Tuesday, July 17, 2012

We Are But God’s Debtors

But no sophistical reasoning, no fine-drawn infidelity, can contravene the fact or release him from the truth that, the creature must be the absolute and sole property of the Creator; that this involves his responsibility; and that as a responsible being “every one of us must give account of himself to God.” Such is the natural debt you owe to God, my reader. You owe to Him as your Maker every member of your body, every faculty of your mind, every power of your soul. To Him you must give account of your body, how you have used it; of your talents, how you have employed them; of your soul, how you have cared for it; of your rank, wealth, influence, time, how you have laid out all for God. Do you acknowledge the debt? Do you recognize the claim by a holy, cheerful, unreserved surrender? God has power to assert His claim, and He will assert it for time and for eternity.

But we are God’s moral debtors. The existence of a moral government implies the existence of moral law; and the existence of law implies the existence of moral obligation on the part of the subjects of that government. Every human being is a subject of God’s moral government, and is under the most solemn obligation–an obligation enforced by rewards and punishments the most holy and inflexible–to obey. God, as the Great Ruler of the universe, has a right to prescribe rules of action to His creatures, and to connect those rules with promises and threatenings. Let it be borne in mind that His enactings are not simply commands, but in the strictest and highest sense, laws.

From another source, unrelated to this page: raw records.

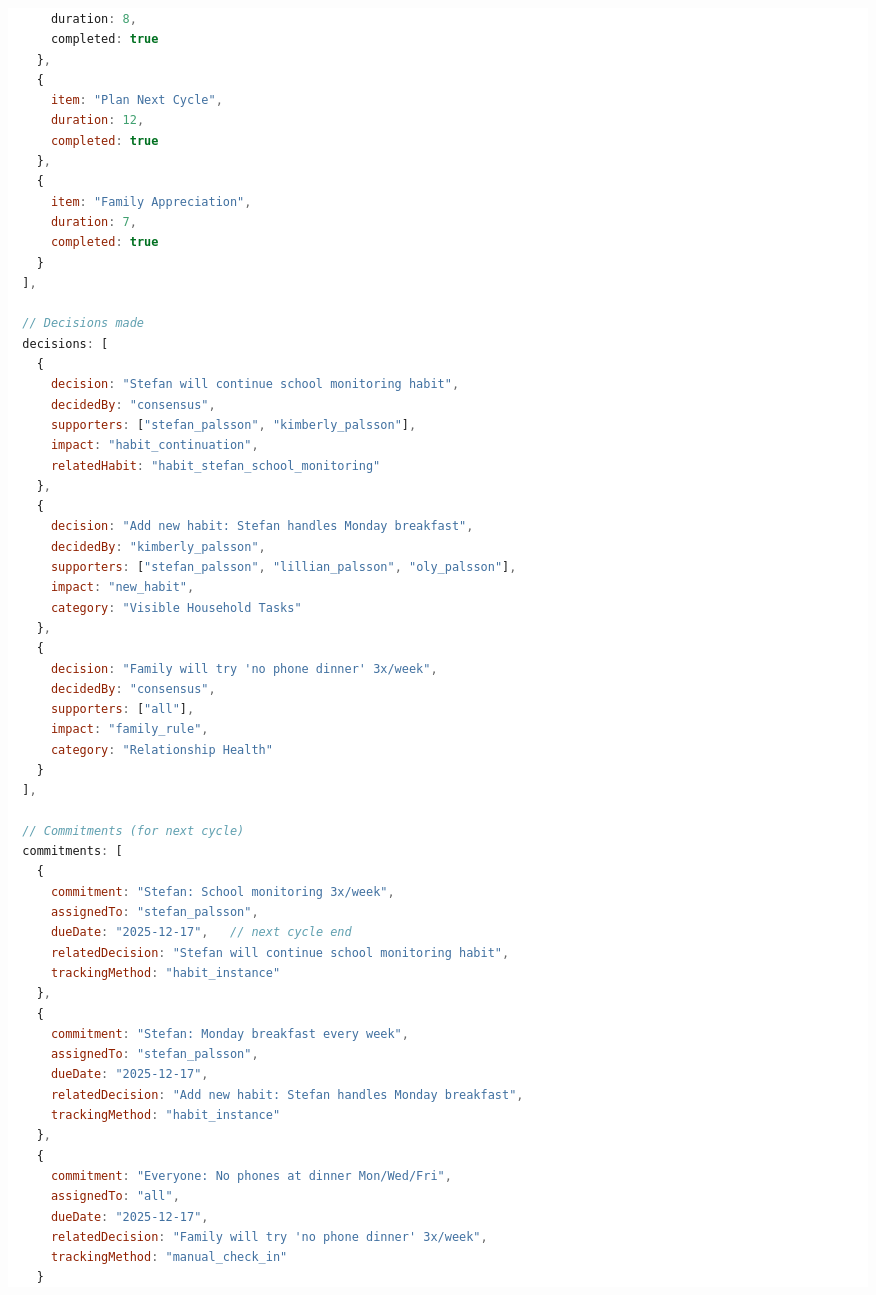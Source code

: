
 ```javascript
      duration: 8,
      completed: true
    },
    {
      item: "Plan Next Cycle",
      duration: 12,
      completed: true
    },
    {
      item: "Family Appreciation",
      duration: 7,
      completed: true
    }
  ],

  // Decisions made
  decisions: [
    {
      decision: "Stefan will continue school monitoring habit",
      decidedBy: "consensus",
      supporters: ["stefan_palsson", "kimberly_palsson"],
      impact: "habit_continuation",
      relatedHabit: "habit_stefan_school_monitoring"
    },
    {
      decision: "Add new habit: Stefan handles Monday breakfast",
      decidedBy: "kimberly_palsson",
      supporters: ["stefan_palsson", "lillian_palsson", "oly_palsson"],
      impact: "new_habit",
      category: "Visible Household Tasks"
    },
    {
      decision: "Family will try 'no phone dinner' 3x/week",
      decidedBy: "consensus",
      supporters: ["all"],
      impact: "family_rule",
      category: "Relationship Health"
    }
  ],

  // Commitments (for next cycle)
  commitments: [
    {
      commitment: "Stefan: School monitoring 3x/week",
      assignedTo: "stefan_palsson",
      dueDate: "2025-12-17",   // next cycle end
      relatedDecision: "Stefan will continue school monitoring habit",
      trackingMethod: "habit_instance"
    },
    {
      commitment: "Stefan: Monday breakfast every week",
      assignedTo: "stefan_palsson",
      dueDate: "2025-12-17",
      relatedDecision: "Add new habit: Stefan handles Monday breakfast",
      trackingMethod: "habit_instance"
    },
    {
      commitment: "Everyone: No phones at dinner Mon/Wed/Fri",
      assignedTo: "all",
      dueDate: "2025-12-17",
      relatedDecision: "Family will try 'no phone dinner' 3x/week",
      trackingMethod: "manual_check_in"
    }
```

Commands and laws are two different things. It is true that every law involves a command, but every command does not involve a law. A command must be rightful in order to be a law, and not merely rightful, but he who issues the command must have authority so to do, and those to whom the command is given must be bound to obey; on these conditions only does a command become a law. Hence we learn what sin is. Sin is a deviation from the law of God. In the language of jurists this would simply be called a crime, but in the language of Scripture it is called sin.

“Sin is the transgression of the law.”